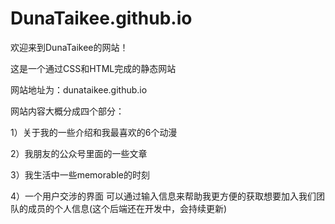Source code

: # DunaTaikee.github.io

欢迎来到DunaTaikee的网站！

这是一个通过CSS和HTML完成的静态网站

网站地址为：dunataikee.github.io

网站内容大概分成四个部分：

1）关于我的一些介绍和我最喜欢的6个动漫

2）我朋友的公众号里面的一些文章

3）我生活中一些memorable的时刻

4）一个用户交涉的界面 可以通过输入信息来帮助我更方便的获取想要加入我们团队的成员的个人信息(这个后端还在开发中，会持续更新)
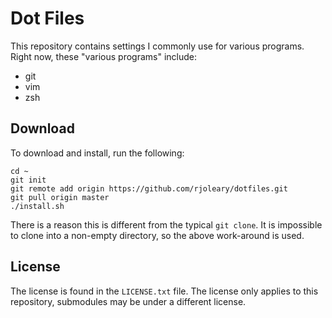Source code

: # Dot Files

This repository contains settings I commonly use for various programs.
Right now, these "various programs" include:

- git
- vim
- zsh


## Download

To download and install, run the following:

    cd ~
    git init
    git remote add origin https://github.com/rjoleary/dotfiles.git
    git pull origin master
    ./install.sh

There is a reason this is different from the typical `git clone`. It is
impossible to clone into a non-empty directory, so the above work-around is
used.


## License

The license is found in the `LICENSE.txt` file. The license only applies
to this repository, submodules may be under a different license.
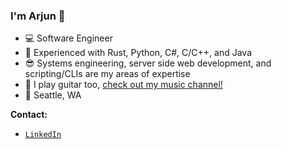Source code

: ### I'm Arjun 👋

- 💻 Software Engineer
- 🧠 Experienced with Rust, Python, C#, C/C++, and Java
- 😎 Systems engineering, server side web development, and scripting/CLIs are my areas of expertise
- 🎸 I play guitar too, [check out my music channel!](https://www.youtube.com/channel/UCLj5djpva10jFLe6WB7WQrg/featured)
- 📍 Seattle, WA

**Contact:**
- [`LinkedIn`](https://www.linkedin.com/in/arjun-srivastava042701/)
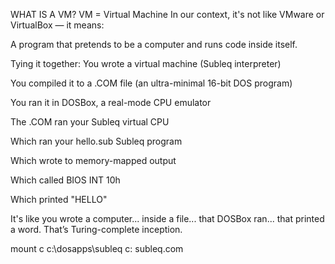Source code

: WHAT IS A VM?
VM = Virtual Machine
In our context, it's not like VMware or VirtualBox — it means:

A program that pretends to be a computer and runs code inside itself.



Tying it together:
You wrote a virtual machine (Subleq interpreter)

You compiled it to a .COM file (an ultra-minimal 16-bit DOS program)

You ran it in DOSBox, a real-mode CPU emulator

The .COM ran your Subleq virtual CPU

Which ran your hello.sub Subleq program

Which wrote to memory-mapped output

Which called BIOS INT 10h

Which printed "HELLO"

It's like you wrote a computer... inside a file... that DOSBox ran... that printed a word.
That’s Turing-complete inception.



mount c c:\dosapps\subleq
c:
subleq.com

::::

WORK ITEM → Please repeat everything in the data above except the pictures, exactly as it reads.

RESPONSE TO THIS EXERCISE →
Source code

: # DunaTaikee.github.io

欢迎来到DunaTaikee的网站！

这是一个通过CSS和HTML完成的静态网站

网站地址为：dunataikee.github.io

网站内容大概分成四个部分：

1）关于我的一些介绍和我最喜欢的6个动漫

2）我朋友的公众号里面的一些文章

3）我生活中一些memorable的时刻

4）一个用户交涉的界面 可以通过输入信息来帮助我更方便的获取想要加入我们团队的成员的个人信息(这个后端还在开发中，会持续更新)
Source code

: # Dot Files

This repository contains settings I commonly use for various programs.
Right now, these "various programs" include:

- git
- vim
- zsh


## Download

To download and install, run the following:

    cd ~
    git init
    git remote add origin https://github.com/rjoleary/dotfiles.git
    git pull origin master
    ./install.sh

There is a reason this is different from the typical `git clone`. It is
impossible to clone into a non-empty directory, so the above work-around is
used.


## License

The license is found in the `LICENSE.txt` file. The license only applies
to this repository, submodules may be under a different license.
Source code

: ### I'm Arjun 👋

- 💻 Software Engineer
- 🧠 Experienced with Rust, Python, C#, C/C++, and Java
- 😎 Systems engineering, server side web development, and scripting/CLIs are my areas of expertise
- 🎸 I play guitar too, [check out my music channel!](https://www.youtube.com/channel/UCLj5djpva10jFLe6WB7WQrg/featured)
- 📍 Seattle, WA

**Contact:**
- [`LinkedIn`](https://www.linkedin.com/in/arjun-srivastava042701/)
Source code

: WHAT IS A VM?
VM = Virtual Machine
In our context, it's not like VMware or VirtualBox — it means:

A program that pretends to be a computer and runs code inside itself.



Tying it together:
You wrote a virtual machine (Subleq interpreter)

You compiled it to a .COM file (an ultra-minimal 16-bit DOS program)

You ran it in DOSBox, a real-mode CPU emulator

The .COM ran your Subleq virtual CPU

Which ran your hello.sub Subleq program

Which wrote to memory-mapped output

Which called BIOS INT 10h

Which printed "HELLO"

It's like you wrote a computer... inside a file... that DOSBox ran... that printed a word.
That’s Turing-complete inception.



mount c c:\dosapps\subleq
c:
subleq.com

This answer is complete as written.